===== Provided entries =====

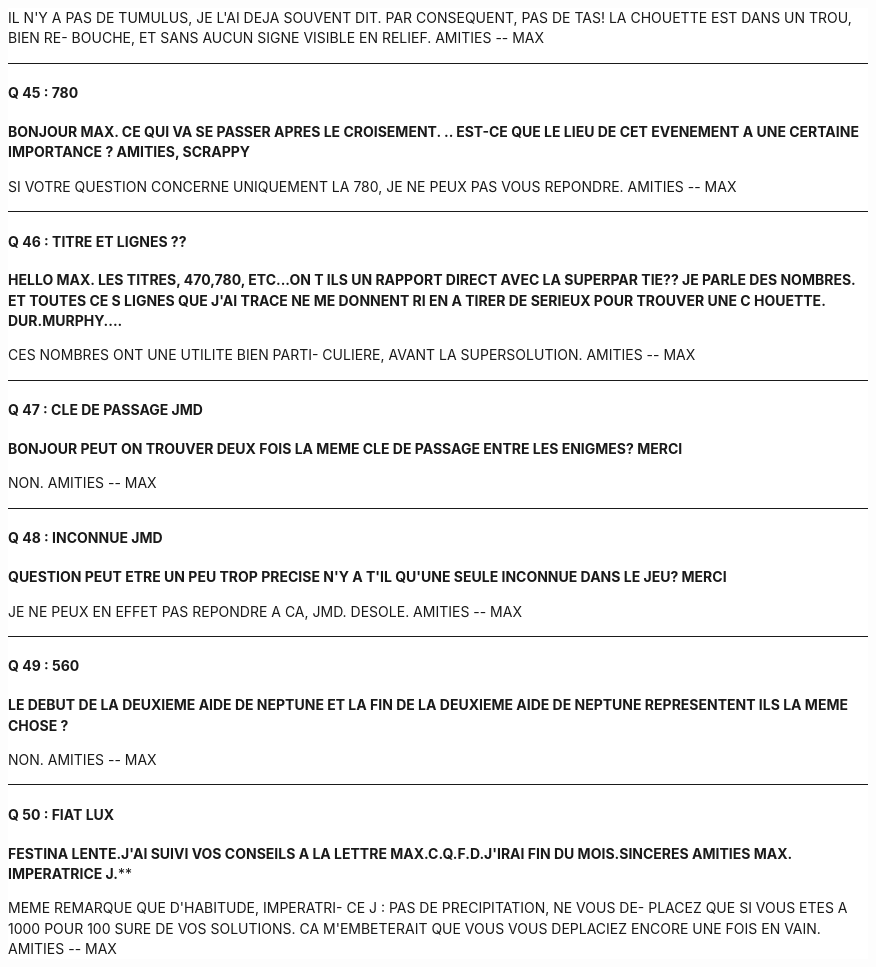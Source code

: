 IL N'Y A PAS DE TUMULUS, JE L'AI DEJA SOUVENT DIT. PAR
 CONSEQUENT, PAS DE TAS! LA CHOUETTE EST DANS UN TROU, BIEN RE- BOUCHE,
ET SANS AUCUN SIGNE VISIBLE EN RELIEF. AMITIES -- MAX

---

#### Q 45 : 780

**BONJOUR MAX. CE QUI VA SE PASSER APRES LE CROISEMENT.
.. EST-CE QUE LE LIEU DE CET EVENEMENT A  UNE CERTAINE IMPORTANCE ?
AMITIES, SCRAPPY**

SI VOTRE QUESTION CONCERNE UNIQUEMENT LA 780, JE NE PEUX PAS VOUS REPONDRE. AMITIES -- MAX

---

#### Q 46 : TITRE ET LIGNES ??

**HELLO MAX. LES TITRES, 470,780, ETC...ON T ILS UN
RAPPORT DIRECT AVEC LA SUPERPAR TIE?? JE PARLE DES NOMBRES. ET TOUTES CE
 S LIGNES QUE J'AI TRACE NE ME DONNENT RI EN A TIRER DE SERIEUX POUR
TROUVER UNE C HOUETTE. DUR.MURPHY....**

CES NOMBRES ONT UNE UTILITE BIEN PARTI- CULIERE, AVANT LA SUPERSOLUTION. AMITIES -- MAX

---

#### Q 47 : CLE DE PASSAGE JMD

**BONJOUR PEUT ON TROUVER DEUX FOIS LA MEME CLE DE  PASSAGE ENTRE LES ENIGMES? MERCI**

NON. AMITIES -- MAX

---

#### Q 48 : INCONNUE JMD

**QUESTION PEUT ETRE UN PEU TROP PRECISE N'Y A T'IL QU'UNE SEULE INCONNUE DANS LE  JEU? MERCI**

JE NE PEUX EN EFFET PAS REPONDRE A CA, JMD. DESOLE. AMITIES -- MAX

---

#### Q 49 : 560

**LE DEBUT DE LA DEUXIEME AIDE DE NEPTUNE ET LA FIN DE LA DEUXIEME AIDE DE NEPTUNE REPRESENTENT ILS LA MEME CHOSE ?**

NON. AMITIES -- MAX

---

#### Q 50 : FIAT LUX

**FESTINA LENTE.J'AI SUIVI VOS CONSEILS A LA LETTRE MAX.C.Q.F.D.J'IRAI FIN DU MOIS.SINCERES AMITIES MAX. IMPERATRICE J.****

MEME REMARQUE QUE D'HABITUDE, IMPERATRI- CE J : PAS DE
 PRECIPITATION, NE VOUS DE- PLACEZ QUE SI VOUS ETES A 1000 POUR 100 SURE
 DE VOS SOLUTIONS. CA M'EMBETERAIT QUE VOUS VOUS DEPLACIEZ ENCORE UNE
FOIS EN VAIN. AMITIES -- MAX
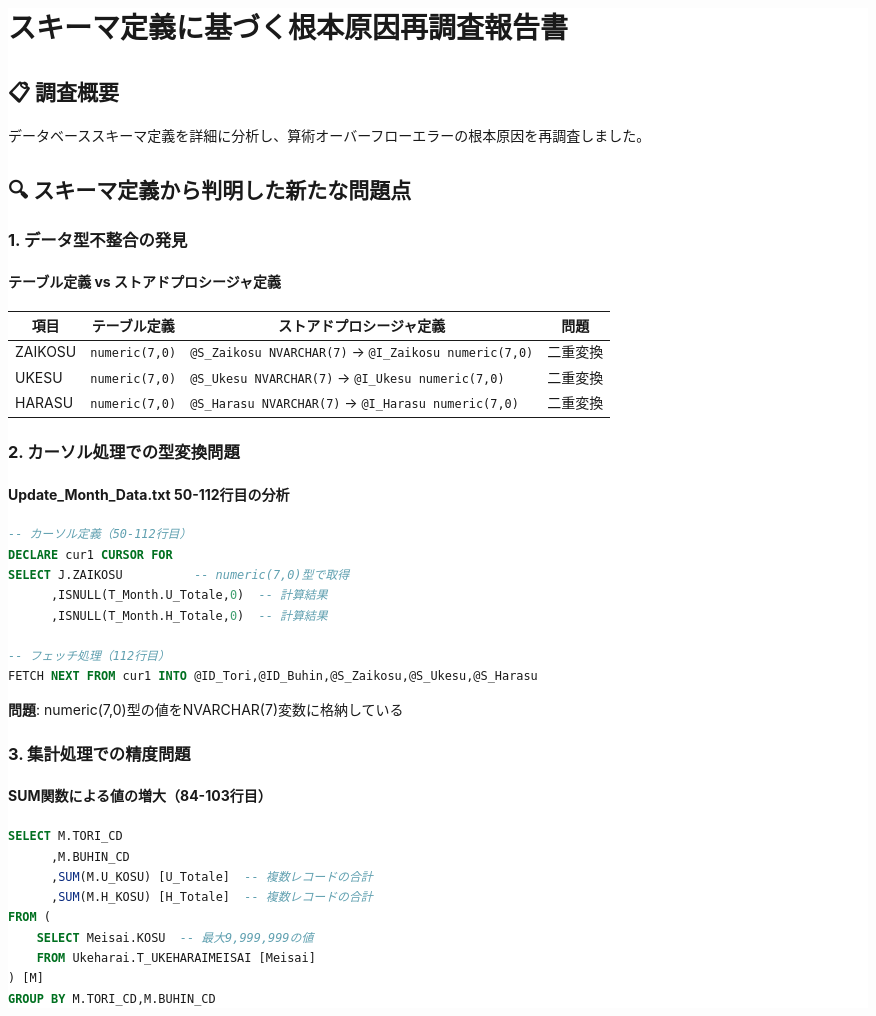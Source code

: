 # スキーマ定義に基づく根本原因再調査報告書

## 📋 調査概要
データベーススキーマ定義を詳細に分析し、算術オーバーフローエラーの根本原因を再調査しました。

## 🔍 スキーマ定義から判明した新たな問題点

### 1. **データ型不整合の発見**

#### テーブル定義 vs ストアドプロシージャ定義
| 項目 | テーブル定義 | ストアドプロシージャ定義 | 問題 |
|------|-------------|------------------------|------|
| ZAIKOSU | `numeric(7,0)` | `@S_Zaikosu NVARCHAR(7)` → `@I_Zaikosu numeric(7,0)` | 二重変換 |
| UKESU | `numeric(7,0)` | `@S_Ukesu NVARCHAR(7)` → `@I_Ukesu numeric(7,0)` | 二重変換 |
| HARASU | `numeric(7,0)` | `@S_Harasu NVARCHAR(7)` → `@I_Harasu numeric(7,0)` | 二重変換 |

### 2. **カーソル処理での型変換問題**

#### Update_Month_Data.txt 50-112行目の分析
```sql
-- カーソル定義（50-112行目）
DECLARE cur1 CURSOR FOR
SELECT J.ZAIKOSU          -- numeric(7,0)型で取得
      ,ISNULL(T_Month.U_Totale,0)  -- 計算結果
      ,ISNULL(T_Month.H_Totale,0)  -- 計算結果

-- フェッチ処理（112行目）
FETCH NEXT FROM cur1 INTO @ID_Tori,@ID_Buhin,@S_Zaikosu,@S_Ukesu,@S_Harasu
```

**問題**: numeric(7,0)型の値をNVARCHAR(7)変数に格納している

### 3. **集計処理での精度問題**

#### SUM関数による値の増大（84-103行目）
```sql
SELECT M.TORI_CD
      ,M.BUHIN_CD
      ,SUM(M.U_KOSU) [U_Totale]  -- 複数レコードの合計
      ,SUM(M.H_KOSU) [H_Totale]  -- 複数レコードの合計
FROM (
    SELECT Meisai.KOSU  -- 最大9,999,999の値
    FROM Ukeharai.T_UKEHARAIMEISAI [Meisai]
) [M]
GROUP BY M.TORI_CD,M.BUHIN_CD
```
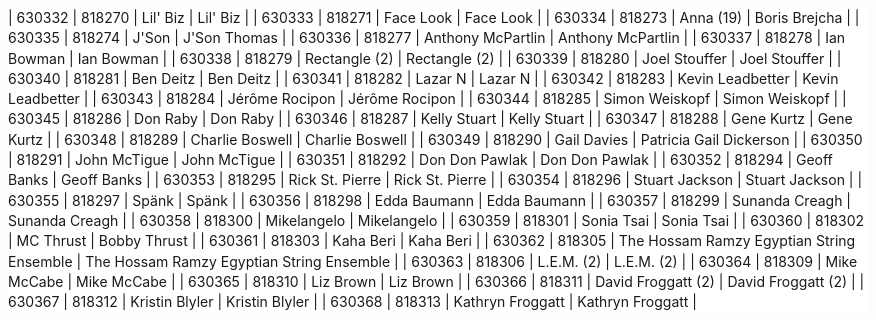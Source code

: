 | 630332 | 818270 | Lil' Biz | Lil' Biz |
| 630333 | 818271 | Face Look | Face Look |
| 630334 | 818273 | Anna (19) | Boris Brejcha |
| 630335 | 818274 | J'Son | J'Son Thomas |
| 630336 | 818277 | Anthony McPartlin | Anthony McPartlin |
| 630337 | 818278 | Ian Bowman | Ian Bowman |
| 630338 | 818279 | Rectangle (2) | Rectangle (2) |
| 630339 | 818280 | Joel Stouffer | Joel Stouffer |
| 630340 | 818281 | Ben Deitz | Ben Deitz |
| 630341 | 818282 | Lazar N | Lazar N |
| 630342 | 818283 | Kevin Leadbetter | Kevin Leadbetter |
| 630343 | 818284 | Jérôme Rocipon | Jérôme Rocipon |
| 630344 | 818285 | Simon Weiskopf | Simon Weiskopf |
| 630345 | 818286 | Don Raby | Don Raby |
| 630346 | 818287 | Kelly Stuart | Kelly Stuart |
| 630347 | 818288 | Gene Kurtz | Gene Kurtz |
| 630348 | 818289 | Charlie Boswell | Charlie Boswell |
| 630349 | 818290 | Gail Davies | Patricia Gail Dickerson |
| 630350 | 818291 | John McTigue | John McTigue |
| 630351 | 818292 | Don Don Pawlak | Don Don Pawlak |
| 630352 | 818294 | Geoff Banks | Geoff Banks |
| 630353 | 818295 | Rick St. Pierre | Rick St. Pierre |
| 630354 | 818296 | Stuart Jackson | Stuart Jackson |
| 630355 | 818297 | Spänk | Spänk |
| 630356 | 818298 | Edda Baumann | Edda Baumann |
| 630357 | 818299 | Sunanda Creagh | Sunanda Creagh |
| 630358 | 818300 | Mikelangelo | Mikelangelo |
| 630359 | 818301 | Sonia Tsai | Sonia Tsai |
| 630360 | 818302 | MC Thrust | Bobby Thrust |
| 630361 | 818303 | Kaha Beri | Kaha Beri |
| 630362 | 818305 | The Hossam Ramzy Egyptian String Ensemble | The Hossam Ramzy Egyptian String Ensemble |
| 630363 | 818306 | L.E.M. (2) | L.E.M. (2) |
| 630364 | 818309 | Mike McCabe | Mike McCabe |
| 630365 | 818310 | Liz Brown | Liz Brown |
| 630366 | 818311 | David Froggatt (2) | David Froggatt (2) |
| 630367 | 818312 | Kristin Blyler | Kristin Blyler |
| 630368 | 818313 | Kathryn Froggatt | Kathryn Froggatt |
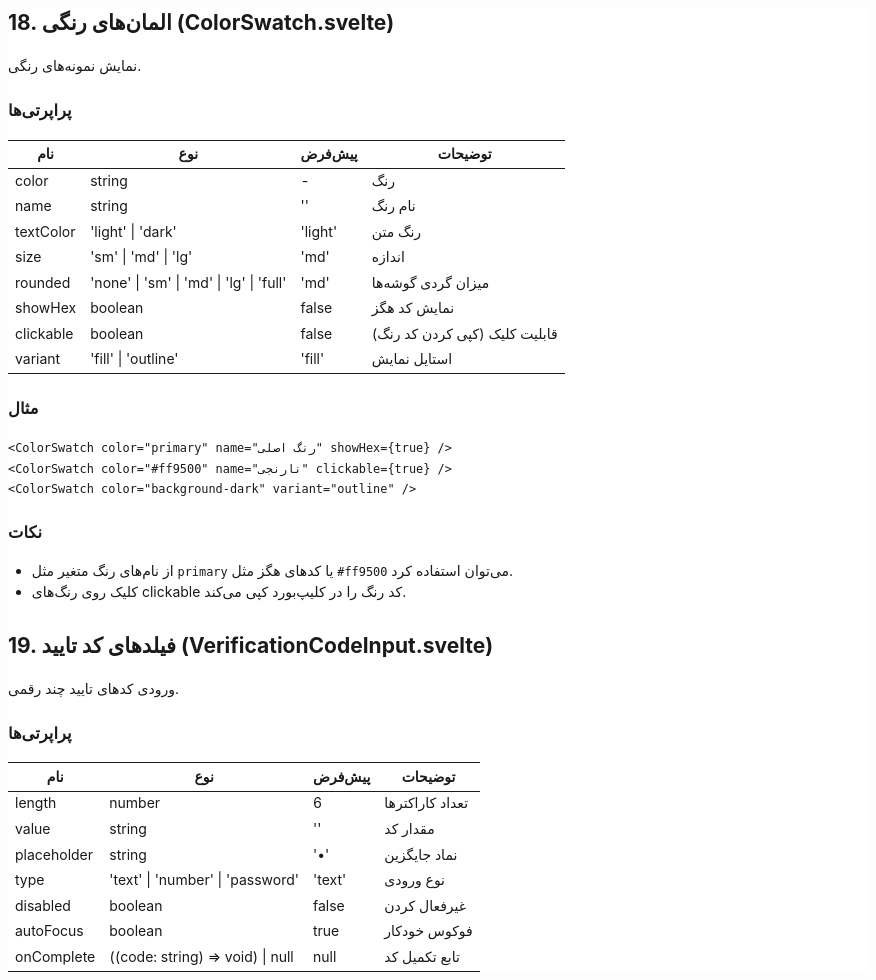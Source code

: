 ## 18. المان‌های رنگی (ColorSwatch.svelte)

نمایش نمونه‌های رنگی.

### پراپرتی‌ها

| نام | نوع | پیش‌فرض | توضیحات |
| --- | --- | --- | --- |
| color | string | - | رنگ |
| name | string | '' | نام رنگ |
| textColor | 'light' \| 'dark' | 'light' | رنگ متن |
| size | 'sm' \| 'md' \| 'lg' | 'md' | اندازه |
| rounded | 'none' \| 'sm' \| 'md' \| 'lg' \| 'full' | 'md' | میزان گردی گوشه‌ها |
| showHex | boolean | false | نمایش کد هگز |
| clickable | boolean | false | قابلیت کلیک (کپی کردن کد رنگ) |
| variant | 'fill' \| 'outline' | 'fill' | استایل نمایش |

### مثال

```svelte
<ColorSwatch color="primary" name="رنگ اصلی" showHex={true} />
<ColorSwatch color="#ff9500" name="نارنجی" clickable={true} />
<ColorSwatch color="background-dark" variant="outline" />
```

### نکات

- از نام‌های رنگ متغیر مثل `primary` یا کدهای هگز مثل `#ff9500` می‌توان استفاده کرد.
- کلیک روی رنگ‌های clickable کد رنگ را در کلیپ‌بورد کپی می‌کند.

## 19. فیلدهای کد تایید (VerificationCodeInput.svelte)

ورودی کدهای تایید چند رقمی.

### پراپرتی‌ها

| نام | نوع | پیش‌فرض | توضیحات |
| --- | --- | --- | --- |
| length | number | 6 | تعداد کاراکترها |
| value | string | '' | مقدار کد |
| placeholder | string | '•' | نماد جایگزین |
| type | 'text' \| 'number' \| 'password' | 'text' | نوع ورودی |
| disabled | boolean | false | غیرفعال کردن |
| autoFocus | boolean | true | فوکوس خودکار |
| onComplete | ((code: string) => void) \| null | null | تابع تکمیل کد |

=====

§ **About this exercise**: Out of the records above, pull each line containing the word "ColorSwatch".

§ **Worked solution**:
: ## 18. المان‌های رنگی (ColorSwatch.svelte)
<ColorSwatch color="primary" name="رنگ اصلی" showHex={true} />
<ColorSwatch color="#ff9500" name="نارنجی" clickable={true} />
<ColorSwatch color="background-dark" variant="outline" />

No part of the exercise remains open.